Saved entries
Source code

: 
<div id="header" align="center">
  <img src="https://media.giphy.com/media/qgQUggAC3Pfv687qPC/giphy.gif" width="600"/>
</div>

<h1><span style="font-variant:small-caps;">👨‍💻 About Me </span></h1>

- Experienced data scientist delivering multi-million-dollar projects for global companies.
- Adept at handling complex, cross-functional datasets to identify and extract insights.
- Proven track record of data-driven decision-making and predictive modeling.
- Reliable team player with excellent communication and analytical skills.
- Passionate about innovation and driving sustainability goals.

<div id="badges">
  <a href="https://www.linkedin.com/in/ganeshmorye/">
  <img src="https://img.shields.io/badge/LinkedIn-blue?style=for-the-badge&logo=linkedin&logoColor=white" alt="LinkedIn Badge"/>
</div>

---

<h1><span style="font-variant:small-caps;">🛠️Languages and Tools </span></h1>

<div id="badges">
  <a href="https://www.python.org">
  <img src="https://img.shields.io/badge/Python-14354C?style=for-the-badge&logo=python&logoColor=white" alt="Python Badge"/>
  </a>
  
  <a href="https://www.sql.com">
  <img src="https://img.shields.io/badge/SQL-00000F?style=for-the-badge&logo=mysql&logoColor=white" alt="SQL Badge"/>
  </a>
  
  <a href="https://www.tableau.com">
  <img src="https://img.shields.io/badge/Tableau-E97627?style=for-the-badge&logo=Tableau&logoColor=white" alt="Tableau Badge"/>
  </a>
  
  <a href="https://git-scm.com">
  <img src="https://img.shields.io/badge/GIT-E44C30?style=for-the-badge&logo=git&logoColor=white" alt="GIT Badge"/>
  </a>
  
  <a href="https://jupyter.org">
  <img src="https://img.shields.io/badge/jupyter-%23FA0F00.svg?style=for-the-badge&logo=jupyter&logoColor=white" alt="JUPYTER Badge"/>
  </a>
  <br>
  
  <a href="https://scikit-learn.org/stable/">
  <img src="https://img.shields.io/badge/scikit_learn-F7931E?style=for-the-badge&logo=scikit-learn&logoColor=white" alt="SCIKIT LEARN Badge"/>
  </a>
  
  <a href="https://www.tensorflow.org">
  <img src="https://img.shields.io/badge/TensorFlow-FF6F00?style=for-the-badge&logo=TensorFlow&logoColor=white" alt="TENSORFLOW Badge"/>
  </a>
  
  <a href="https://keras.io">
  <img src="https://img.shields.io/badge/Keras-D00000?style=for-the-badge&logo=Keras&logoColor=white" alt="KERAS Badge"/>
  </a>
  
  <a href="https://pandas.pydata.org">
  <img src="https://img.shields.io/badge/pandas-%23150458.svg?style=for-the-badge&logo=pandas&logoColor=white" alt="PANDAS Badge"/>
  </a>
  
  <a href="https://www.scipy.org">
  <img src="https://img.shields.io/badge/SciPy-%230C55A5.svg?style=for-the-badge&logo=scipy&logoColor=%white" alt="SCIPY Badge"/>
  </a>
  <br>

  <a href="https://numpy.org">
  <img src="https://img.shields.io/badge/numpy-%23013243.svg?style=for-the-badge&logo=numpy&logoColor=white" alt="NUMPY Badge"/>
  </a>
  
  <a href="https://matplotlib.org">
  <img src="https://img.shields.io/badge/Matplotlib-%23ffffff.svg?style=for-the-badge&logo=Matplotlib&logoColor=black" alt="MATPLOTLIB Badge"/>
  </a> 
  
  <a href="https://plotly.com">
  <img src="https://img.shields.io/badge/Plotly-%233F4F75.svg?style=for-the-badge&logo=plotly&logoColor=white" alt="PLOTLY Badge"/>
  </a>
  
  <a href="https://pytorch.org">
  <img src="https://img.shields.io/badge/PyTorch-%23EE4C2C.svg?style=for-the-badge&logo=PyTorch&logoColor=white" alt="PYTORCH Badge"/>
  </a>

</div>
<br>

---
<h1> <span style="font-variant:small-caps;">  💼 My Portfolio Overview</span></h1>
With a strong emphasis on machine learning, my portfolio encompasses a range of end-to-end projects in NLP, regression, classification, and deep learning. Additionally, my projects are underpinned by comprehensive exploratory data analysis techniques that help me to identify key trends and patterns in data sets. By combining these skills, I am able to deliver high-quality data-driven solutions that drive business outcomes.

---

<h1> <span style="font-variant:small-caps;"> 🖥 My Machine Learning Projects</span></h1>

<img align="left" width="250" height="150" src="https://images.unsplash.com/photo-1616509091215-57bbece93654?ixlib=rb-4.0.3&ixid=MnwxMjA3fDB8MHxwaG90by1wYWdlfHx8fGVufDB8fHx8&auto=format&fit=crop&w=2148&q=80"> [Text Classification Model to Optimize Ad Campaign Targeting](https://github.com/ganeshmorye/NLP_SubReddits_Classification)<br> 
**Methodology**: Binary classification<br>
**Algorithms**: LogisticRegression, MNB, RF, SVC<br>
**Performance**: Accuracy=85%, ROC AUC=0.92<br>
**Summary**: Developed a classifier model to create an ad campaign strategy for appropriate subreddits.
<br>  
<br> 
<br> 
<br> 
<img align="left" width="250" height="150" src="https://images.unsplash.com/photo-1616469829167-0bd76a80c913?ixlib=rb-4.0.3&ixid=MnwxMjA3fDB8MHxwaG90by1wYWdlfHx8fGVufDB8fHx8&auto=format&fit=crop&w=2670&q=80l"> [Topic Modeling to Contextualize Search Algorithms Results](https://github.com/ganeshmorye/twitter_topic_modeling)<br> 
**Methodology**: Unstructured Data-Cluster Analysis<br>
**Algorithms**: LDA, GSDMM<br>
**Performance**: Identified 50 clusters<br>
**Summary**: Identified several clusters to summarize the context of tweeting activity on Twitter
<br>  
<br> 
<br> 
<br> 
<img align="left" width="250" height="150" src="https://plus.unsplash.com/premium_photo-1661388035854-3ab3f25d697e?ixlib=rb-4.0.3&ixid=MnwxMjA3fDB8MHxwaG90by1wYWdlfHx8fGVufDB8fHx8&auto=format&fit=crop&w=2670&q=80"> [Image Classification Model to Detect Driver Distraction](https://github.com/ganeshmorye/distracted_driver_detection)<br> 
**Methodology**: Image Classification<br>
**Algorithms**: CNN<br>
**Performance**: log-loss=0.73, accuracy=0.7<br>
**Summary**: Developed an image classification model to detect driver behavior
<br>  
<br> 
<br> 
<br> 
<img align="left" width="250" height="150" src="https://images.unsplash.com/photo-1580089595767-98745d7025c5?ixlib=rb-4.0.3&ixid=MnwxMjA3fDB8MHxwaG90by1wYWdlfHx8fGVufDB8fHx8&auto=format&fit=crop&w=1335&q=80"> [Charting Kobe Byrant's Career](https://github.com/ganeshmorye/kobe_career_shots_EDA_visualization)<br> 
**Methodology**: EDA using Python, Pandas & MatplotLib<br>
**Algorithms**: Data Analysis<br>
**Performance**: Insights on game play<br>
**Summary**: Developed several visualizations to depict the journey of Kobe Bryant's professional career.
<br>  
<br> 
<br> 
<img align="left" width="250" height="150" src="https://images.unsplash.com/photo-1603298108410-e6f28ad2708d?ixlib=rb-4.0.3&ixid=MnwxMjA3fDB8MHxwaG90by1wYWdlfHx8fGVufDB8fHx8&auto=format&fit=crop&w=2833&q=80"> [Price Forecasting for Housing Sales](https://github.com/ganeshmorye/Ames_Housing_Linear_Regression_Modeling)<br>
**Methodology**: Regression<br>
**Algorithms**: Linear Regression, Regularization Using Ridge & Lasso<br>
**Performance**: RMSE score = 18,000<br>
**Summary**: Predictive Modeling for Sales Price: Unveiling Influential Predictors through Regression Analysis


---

> Aim of the task: Going through the records above line by line, count those that hold the word "Price", and answer with the number only.

> Task response: 2